Search code examples
amazon-web-servicesamazon-s3aws-cliamazon-cloudwatchlogsamazon-kinesis-firehose

Different S3 Download Behavior Between the Console and CLI


I have setup a cloudwatch log group to stream logs via kinesis & firehose into an s3 bucket, as gzip-ed files.

The gzip files are all tagged with some Metadata:

Content-Encoding     gzip
Content-Type         application/octet-stream

When I download one of the files directly from the browser console and unzip it I get the expected contents of a log file, namely json strings. However, if I use the aws CLI to cp the file locally and unzip the contents then the file renders as binary at the terminal.
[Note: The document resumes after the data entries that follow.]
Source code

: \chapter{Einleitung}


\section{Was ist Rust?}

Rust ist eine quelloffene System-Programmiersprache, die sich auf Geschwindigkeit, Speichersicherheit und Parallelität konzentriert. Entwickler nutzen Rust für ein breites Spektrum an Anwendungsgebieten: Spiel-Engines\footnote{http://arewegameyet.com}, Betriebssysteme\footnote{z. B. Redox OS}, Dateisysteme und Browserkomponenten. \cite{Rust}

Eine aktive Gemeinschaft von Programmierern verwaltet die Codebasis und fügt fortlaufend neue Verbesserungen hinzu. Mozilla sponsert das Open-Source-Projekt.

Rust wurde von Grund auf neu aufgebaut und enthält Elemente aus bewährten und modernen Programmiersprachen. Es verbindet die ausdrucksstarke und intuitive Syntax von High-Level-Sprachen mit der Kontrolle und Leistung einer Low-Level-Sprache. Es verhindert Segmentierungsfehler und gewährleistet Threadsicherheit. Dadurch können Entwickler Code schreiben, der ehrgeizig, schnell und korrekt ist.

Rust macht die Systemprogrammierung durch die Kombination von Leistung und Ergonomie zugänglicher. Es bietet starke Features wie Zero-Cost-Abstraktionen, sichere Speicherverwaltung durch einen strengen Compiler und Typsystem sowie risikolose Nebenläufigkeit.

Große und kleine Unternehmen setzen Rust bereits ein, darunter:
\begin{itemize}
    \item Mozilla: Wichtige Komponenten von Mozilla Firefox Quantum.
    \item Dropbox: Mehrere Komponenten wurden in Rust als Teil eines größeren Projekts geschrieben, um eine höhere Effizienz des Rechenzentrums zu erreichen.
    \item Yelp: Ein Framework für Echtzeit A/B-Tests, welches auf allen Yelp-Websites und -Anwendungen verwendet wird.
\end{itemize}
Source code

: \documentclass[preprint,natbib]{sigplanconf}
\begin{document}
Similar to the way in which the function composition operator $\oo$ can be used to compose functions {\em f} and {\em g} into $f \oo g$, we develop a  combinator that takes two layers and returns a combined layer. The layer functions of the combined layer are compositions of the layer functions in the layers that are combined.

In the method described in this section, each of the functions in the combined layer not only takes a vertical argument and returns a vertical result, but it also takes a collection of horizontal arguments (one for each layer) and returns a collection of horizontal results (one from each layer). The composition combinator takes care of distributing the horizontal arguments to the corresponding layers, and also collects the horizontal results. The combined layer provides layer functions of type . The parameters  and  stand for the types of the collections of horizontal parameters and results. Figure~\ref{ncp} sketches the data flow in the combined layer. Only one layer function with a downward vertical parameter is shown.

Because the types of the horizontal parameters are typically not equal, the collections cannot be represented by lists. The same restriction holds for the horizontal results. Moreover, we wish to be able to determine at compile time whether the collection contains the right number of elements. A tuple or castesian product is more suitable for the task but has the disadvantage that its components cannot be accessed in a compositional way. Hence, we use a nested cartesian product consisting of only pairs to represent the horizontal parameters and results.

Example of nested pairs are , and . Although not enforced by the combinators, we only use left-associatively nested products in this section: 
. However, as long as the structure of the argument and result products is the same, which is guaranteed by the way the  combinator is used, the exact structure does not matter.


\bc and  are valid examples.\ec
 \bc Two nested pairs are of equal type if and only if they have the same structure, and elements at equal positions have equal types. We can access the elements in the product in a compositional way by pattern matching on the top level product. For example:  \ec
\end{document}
What could be the cause in the difference in behavior between the AWS Console download button and the AWS CLI s3 cp command?

I have already tried to specify various combinations of command line flags

aws s3 cp --content-encoding gzip --content-type "application/json"
aws s3 cp --content-encoding gzip --content-type "application/octet-stream"
aws s3 cp --content-encoding gzip --content-type "application/octet-stream" --sse-kms-key-id <keyArn>

But none of them have produced the positive result I get from using the Console in the browser.

UPDATE

The s3 cli version of the file is almost 10KB larger than the management console version.


Solution

  • The firehose was setup to compress the contents of the message. However, cloudwatch was already compressing the message as well.

    When the browser downloads a file from S3 it automatically decompressed the first, of two, layers of compression. Therefore, a second decompression resulted in the expected logs.

    The CLI does not execute this automatic decompression. So, decompressing the file still resulted in a compressed, binary, file. A second decompression solved the problem.